Lehigh and Rice universities have launched the Consortium for Enhancing Resilience and Catastrophe Modeling (CERCat), bringing together researchers, industry leaders, and public-sector innovators to advance the science of catastrophe modeling and improve how communities prepare for and respond to disasters.

By uniting academic research with industry and government expertise, the consortium aims to strengthen catastrophe modeling tools and translate new insights into practical solutions that support disaster resilience.

“Catastrophe modeling is at the heart of ensuring safer, more resilient communities,” says Jamie Padgett, CERCat deputy director and professor and chair of civil and environmental engineering at Rice. “CERCat provides a much-needed bridge between academia and industry stakeholders in the broader risk, resilience, and cat modeling space. By combining the intellectual capital of our universities with the expertise of industry and government, we can advance the field and deliver insights that directly benefit industry and society.”

CERCat held its inaugural industry advisory board meeting in August 2025 with representatives from member companies. The board—drawn from insurance and reinsurance firms, catastrophe modeling vendors, and engineering and consulting companies—will help shape the consortium’s research agenda.

Early projects prioritized by the board focus on developing tools that either do not exist or fall short of current needs. One effort centers on multihazard fragility curves that model how buildings perform under overlapping threats such as hail and wind, capturing compounding effects that better reflect real-world risk than traditional single-hazard approaches do. 

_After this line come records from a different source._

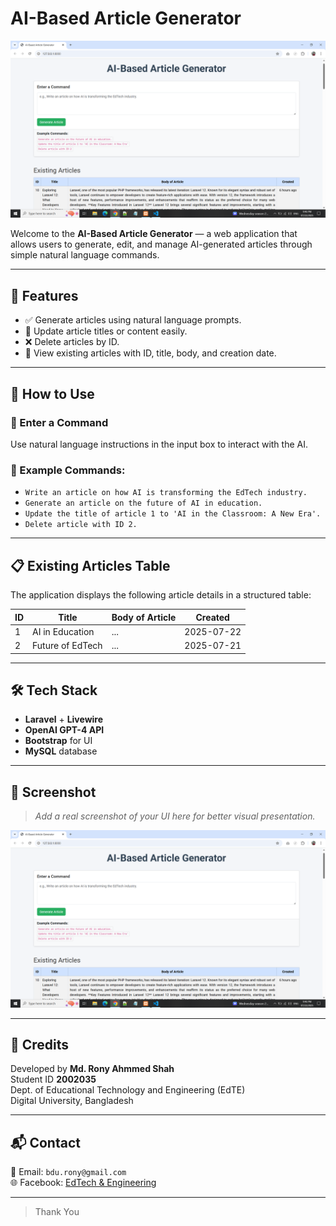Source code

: # AI-Based Article Generator

![AI Article Generator](Ai_Article_App.png)

Welcome to the **AI-Based Article Generator** — a web application that allows users to generate, edit, and manage AI-generated articles through simple natural language commands.

---

## 🧠 Features

- ✅ Generate articles using natural language prompts.
- 📝 Update article titles or content easily.
- ❌ Delete articles by ID.
- 📜 View existing articles with ID, title, body, and creation date.

---

## 🚀 How to Use

### 🔹 Enter a Command

Use natural language instructions in the input box to interact with the AI.

### 🔸 Example Commands:

- `Write an article on how AI is transforming the EdTech industry.`
- `Generate an article on the future of AI in education.`
- `Update the title of article 1 to 'AI in the Classroom: A New Era'.`
- `Delete article with ID 2.`

---

## 📋 Existing Articles Table

The application displays the following article details in a structured table:

| ID | Title | Body of Article | Created |
|----|-------|------------------|---------|
| 1  | AI in Education | ... | 2025-07-22 |
| 2  | Future of EdTech | ... | 2025-07-21 |

---

## 🛠️ Tech Stack

- **Laravel** + **Livewire**
- **OpenAI GPT-4 API**
- **Bootstrap** for UI
- **MySQL** database

---

## 📸 Screenshot

> _Add a real screenshot of your UI here for better visual presentation._

![App Screenshot](Ai_Article_App.png)

---

## 🤖 Credits

Developed by **Md. Rony Ahmmed Shah**  
Student ID **2002035**  
Dept. of Educational Technology and Engineering (EdTE)  
Digital University, Bangladesh

---

## 📬 Contact

📧 Email: `bdu.rony@gmail.com`  
🌐 Facebook: [EdTech & Engineering](https://facebook.com/EdTech4)

---

>  Thank You
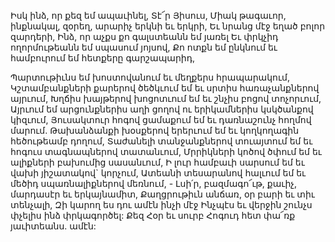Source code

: 
Իսկ ինձ, որ քեզ եմ ապաւինել,
Տէ՜ր Յիսուս,
Միակ թագաւոր, ինքնակալ, զօրեղ, արարիչ երկնի
եւ երկրի,
Եւ նրանց մէջ եղած բոլոր զարդերի,
Ինձ, որ աչքս քո գալստեանն եմ յառել
Եւ փրկչիդ ողորմութեանն եմ սպասում յոյսով,
Քո ոտքն եմ ընկնում եւ համբուրում եմ հետքերը
գարշապարիդ,


Պարտութիւնս եմ խոստովանում եւ մեղքերս
հրապարակում,
Կշտամբանքների քարերով ծեծկւում եմ եւ սրտիս
հառաչանքներով այրւում,
Խղճիս խայթերով խոցոտւում եմ եւ շնչիս բոցով
տոչորւում,
Այրւում եմ արցունքներիս աղի ցողով ու
երիկամներիս կսկծանքով կիզւում,
Յուսակտուր հոգով ցամաքում եմ եւ դառնաշունչ
հողմով մարում.
Թախանձանքի խօսքերով երերւում եմ եւ
կողկողագին հեծութեամբ դողում,
Տաժանելի տանջանքներով տուայտում եմ եւ
հոգուս տագնապներով տատանւում,
Մրրիկների կոծով ծփում եմ եւ ալիքների
բախումից սասանւում,
Ի լուր համբաւի սարսում եմ եւ վախի յիշատակով`
կորչում,
Ատեանի տեսարանով հալւում եմ եւ մեծիդ
սպառնալիքներով մեռնում, -
Լսի՛ր, բազմագո՜ւթ, քաւիչ, մարդասէր եւ
երկայնամիտ,
Քաղցրութիւն անճառ, օր բարի եւ տիւ տենչալի,
Զի կարող ես դու ամէն ինչի մէջ
Ինչպէս եւ վերջին շունչս փչելիս ինձ փրկագործել:
Քեզ Հօր եւ սուրբ Հոգուդ հետ փա՜ռք յաւիտեանս.
ամէն:


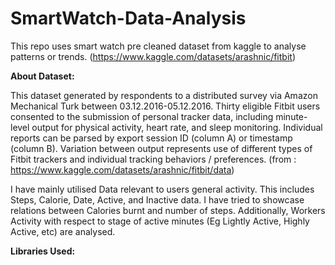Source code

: # SmartWatch-Data-Analysis
This repo uses smart watch pre cleaned dataset from kaggle to analyse patterns or trends. (https://www.kaggle.com/datasets/arashnic/fitbit)

**About Dataset:**
     
This dataset generated by respondents to a distributed survey via Amazon Mechanical Turk between 03.12.2016-05.12.2016. Thirty eligible Fitbit users consented to the submission of personal tracker data, including minute-level output for physical activity, heart rate, and sleep monitoring. Individual reports can be parsed by export session ID (column A) or timestamp (column B). Variation between output represents use of different types of Fitbit trackers and individual tracking behaviors / preferences. (from : https://www.kaggle.com/datasets/arashnic/fitbit/data) 

I have mainly utilised Data relevant to users general activity. This includes Steps, Calorie, Date, Active, and Inactive data. I have  tried to showcase relations between Calories burnt and number of steps. Additionally, Workers Activity with respect to stage of active minutes (Eg Lightly Active, Highly Active, etc) are analysed. 

**Libraries Used:**
 
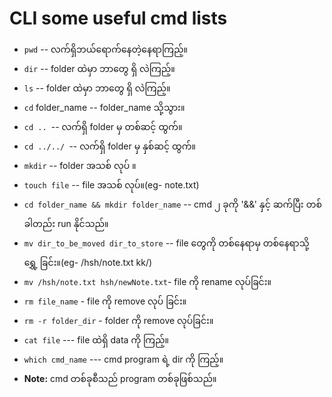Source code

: # CLI some useful cmd lists
- `pwd` -- လက်ရှိဘယ်ရောက်နေတဲ့နေရာကြည့်။
- `dir`  -- folder ထဲမှာ ဘာတွေ ရှိ လဲကြည့်။
- `ls`  -- folder ထဲမှာ ဘာတွေ ရှိ လဲကြည့်။
- `cd`  folder_name -- folder_name သို့သွား။
- `cd .. `-- လက်ရှိ folder မှ တစ်ဆင့် ထွက်။
- `cd ../../ `-- လက်ရှိ folder မှ နှစ်ဆင့် ထွက်။
- `mkdir` -- folder အသစ် လုပ် ။
- `touch file` -- file အသစ် လုပ်။(eg- note.txt)
- `cd folder_name && mkdir folder_name` -- cmd ၂ ခုကို '&&' နှင့် ဆက်ပြီး တစ် ခါတည်း run နိုင်သည်။
- `mv dir_to_be_moved dir_to_store` -- file တွေကို တစ်နေရာမှ တစ်နေရာသို့ ရွှေ့ ခြင်း။(eg- /hsh/note.txt kk/)
- `mv /hsh/note.txt hsh/newNote.txt`- file ကို rename လုပ်ခြင်း။
- `rm file_name` - file ကို remove လုပ် ခြင်း။
-  `rm -r folder_dir` - folder  ကို remove လုပ်ခြင်း။
- `cat file` --- file ထဲရှိ data ကို ကြည့်။
- `which cmd_name` --- cmd program ရဲ့  dir ကို ကြည့်။
- **Note:** cmd တစ်ခုစီသည် program တစ်ခုဖြစ်သည်။
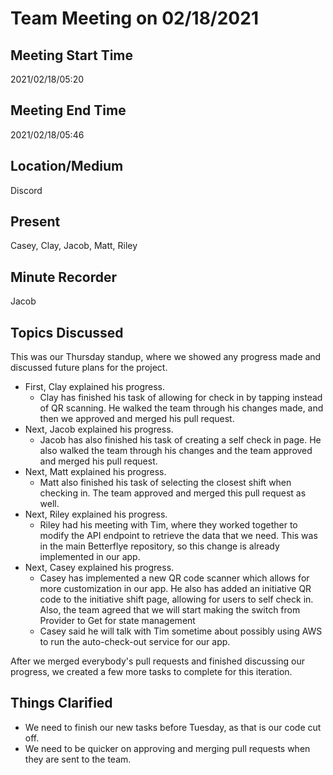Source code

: # Team Meeting on 02/18/2021

## Meeting Start Time

2021/02/18/05:20

## Meeting End Time

2021/02/18/05:46

## Location/Medium

Discord

## Present

Casey, Clay, Jacob, Matt, Riley

## Minute Recorder

Jacob

## Topics Discussed

This was our Thursday standup, where we showed any progress made and discussed future plans for the project.

- First, Clay explained his progress.
  - Clay has finished his task of allowing for check in by tapping instead of QR scanning. He walked the team through his changes made, and then we approved and merged his pull request.
- Next, Jacob explained his progress.
  - Jacob has also finished his task of creating a self check in page. He also walked the team through his changes and the team approved and merged his pull request.
- Next, Matt explained his progress.
  - Matt also finished his task of selecting the closest shift when checking in. The team approved and merged this pull request as well.
- Next, Riley explained his progress.
  - Riley had his meeting with Tim, where they worked together to modify the API endpoint to retrieve the data that we need. This was in the main Betterflye repository, so this change is already implemented in our app.
- Next, Casey explained his progress.
  - Casey has implemented a new QR code scanner which allows for more customization in our app. He also has added an initiative QR code to the initiative shift page, allowing for users to self check in. Also, the team agreed that we will start making the switch from Provider to Get for state management
  - Casey said he will talk with Tim sometime about possibly using AWS to run the auto-check-out service for our app.

After we merged everybody's pull requests and finished discussing our progress, we created a few more tasks to complete for this iteration.

## Things Clarified

- We need to finish our new tasks before Tuesday, as that is our code cut off.
- We need to be quicker on approving and merging pull requests when they are sent to the team.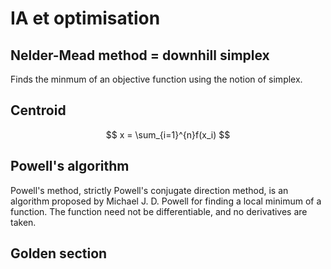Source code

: # IA et optimisation

## Nelder-Mead method = downhill simplex 
Finds the minmum of an objective function using the notion of simplex.

## Centroid

$$ x = \sum_{i=1}^{n}f(x_i) $$

## Powell's algorithm
Powell's method, strictly Powell's conjugate direction method, is an algorithm proposed by Michael J. D. Powell for finding a local minimum of a function. The function need not be differentiable, and no derivatives are taken.

## 

## Golden section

The consortium is also creating the wildfire fragility curves for residential buildings using past event data to fill a major gap in risk modeling. Similarly, a project to link climate variability to localized tropical cyclone hazards will provide community-level insights, moving beyond the broad, coarse models available today.

Additional priorities include using artificial intelligence and remote sensing to accelerate post-disaster damage assessment, replacing slow, manual methods with faster, more accurate tools. Researchers will also work to improve modeling of the joint probability of hazards during hurricanes by moving beyond stationary assumptions and accounting for a changing climate.

“This consortium is not just about advancing models—it’s about advancing their practical applications,” said Paolo Bocchini, CERCat director and a professor of civil and environmental engineering at Lehigh. “Our work has the potential to improve everything from insurance frameworks to building codes to how communities plan for recovery. The insights we generate here will translate into better risk communication, safer infrastructure, more efficient disaster response and more resilient economies.”

CERCat brings together 18 interdisciplinary faculty experts from civil engineering, statistics, Earth sciences, mathematics, computer science, social sciences, and public policy. The consortium will also engage students and postdoctoral researchers to foster the next generation of leaders in risk and resilience.

Collaborating institutions include Columbia University, Florida Atlantic University, Missouri University of Science and Technology and Washington State University, expanding the reach and impact of the consortium’s work.